Başbakan Ahmet Davutoğlu, Yassıada'da "Demokrasi ve Özgürlük Adaları" projesinin temel atma töreninde konuştu. Davutoğlu'nun açıklamalarından öne çıkan satır başları şöyle:
"Bu ada, çok büyük acılara şahit oldu. Demokrat Parti kadrosu milli iradenin sözcüsü oldular. Sandığın temsil ettiği milli irade, namusumuzdur. Bugün bir seçim öncesinde şunu açık yüreklilikle ifade ediyorum. Eğer milli iradenin tecellisi anlamında özgürce seçimlere gidebiliyorsak, bunların kahramanları bugün halka yönelik konuşmalar yapan biz siyasiler değil, idam sehpasına giderken bile demokrasiyi savunan Adnan Menderes ve arkadaşlarıdır. Allah onlardan razı olsun, onların emanetine sahip çıkmayı nasip eylesin. Bu emanetlerin en büyüğüdür.
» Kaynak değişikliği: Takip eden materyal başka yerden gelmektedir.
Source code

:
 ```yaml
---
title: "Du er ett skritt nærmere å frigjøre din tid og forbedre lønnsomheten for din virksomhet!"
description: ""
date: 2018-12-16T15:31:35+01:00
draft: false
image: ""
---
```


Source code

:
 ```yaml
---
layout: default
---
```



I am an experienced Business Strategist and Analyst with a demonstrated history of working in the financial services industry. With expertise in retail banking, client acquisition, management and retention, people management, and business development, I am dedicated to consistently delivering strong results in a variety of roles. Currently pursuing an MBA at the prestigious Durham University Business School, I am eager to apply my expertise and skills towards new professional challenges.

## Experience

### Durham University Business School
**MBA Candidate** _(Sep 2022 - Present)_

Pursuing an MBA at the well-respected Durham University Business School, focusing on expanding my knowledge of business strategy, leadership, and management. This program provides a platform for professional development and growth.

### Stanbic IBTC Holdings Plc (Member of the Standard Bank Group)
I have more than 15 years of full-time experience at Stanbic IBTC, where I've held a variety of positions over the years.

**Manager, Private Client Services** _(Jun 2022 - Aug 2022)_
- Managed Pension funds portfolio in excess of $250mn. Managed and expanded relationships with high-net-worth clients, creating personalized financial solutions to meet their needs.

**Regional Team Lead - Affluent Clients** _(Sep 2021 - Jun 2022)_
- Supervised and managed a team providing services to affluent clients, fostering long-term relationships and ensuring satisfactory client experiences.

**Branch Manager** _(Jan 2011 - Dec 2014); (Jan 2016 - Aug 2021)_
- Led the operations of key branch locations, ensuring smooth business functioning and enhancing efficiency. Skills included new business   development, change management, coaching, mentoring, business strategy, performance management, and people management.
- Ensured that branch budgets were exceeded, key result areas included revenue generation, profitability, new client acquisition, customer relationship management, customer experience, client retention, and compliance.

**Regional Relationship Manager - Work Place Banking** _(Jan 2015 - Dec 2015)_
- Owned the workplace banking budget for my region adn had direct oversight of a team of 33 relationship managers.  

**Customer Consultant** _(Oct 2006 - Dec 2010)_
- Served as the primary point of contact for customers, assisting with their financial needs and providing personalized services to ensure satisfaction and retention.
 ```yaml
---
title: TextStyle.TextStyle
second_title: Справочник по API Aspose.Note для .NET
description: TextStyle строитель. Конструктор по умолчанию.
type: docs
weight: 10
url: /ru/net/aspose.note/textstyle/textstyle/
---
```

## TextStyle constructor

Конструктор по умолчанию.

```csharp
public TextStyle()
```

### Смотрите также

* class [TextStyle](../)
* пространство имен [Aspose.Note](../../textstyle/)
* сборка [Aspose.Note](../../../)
27 Mayıs 1950'de, 1960'ta ve onun öncesinde bu yapılan darbenin veya hazırlıkların sadece bir partiye değil, milli iradeye olduğu inancıyla eğer siyasi kadrolar Demokrat Parti kadroları gibi dimdik ayakta durabilselerdi ve bu darbeden oportünistçe istifade etmek yerine 'milli iradeyi savunup seçimlere gidelim' diyebilselerdi, bir daha Türkiye'de darbe yaşanmazdı.
Özgürlükler kolay elde edilmiyor ama bir kez kaybedildiğinde eğer özgürlükleri savunma iradesi herkes tarafından gösterilmezse, tekrar kazanılması da kolay olmuyor. Bakınız hala 12 Eylül Anayasası'yla idare ediliyoruz. Özgürlüklerde direnmediğiniz zaman, özgürlükleri onurlu bir şekilde savunmadığınız zaman, toplumun bütün kesimleri bunu sahiplenmediği zaman ortaya çıkacak olumsuz sonuçları değiştirebilmek çok güç oluyor.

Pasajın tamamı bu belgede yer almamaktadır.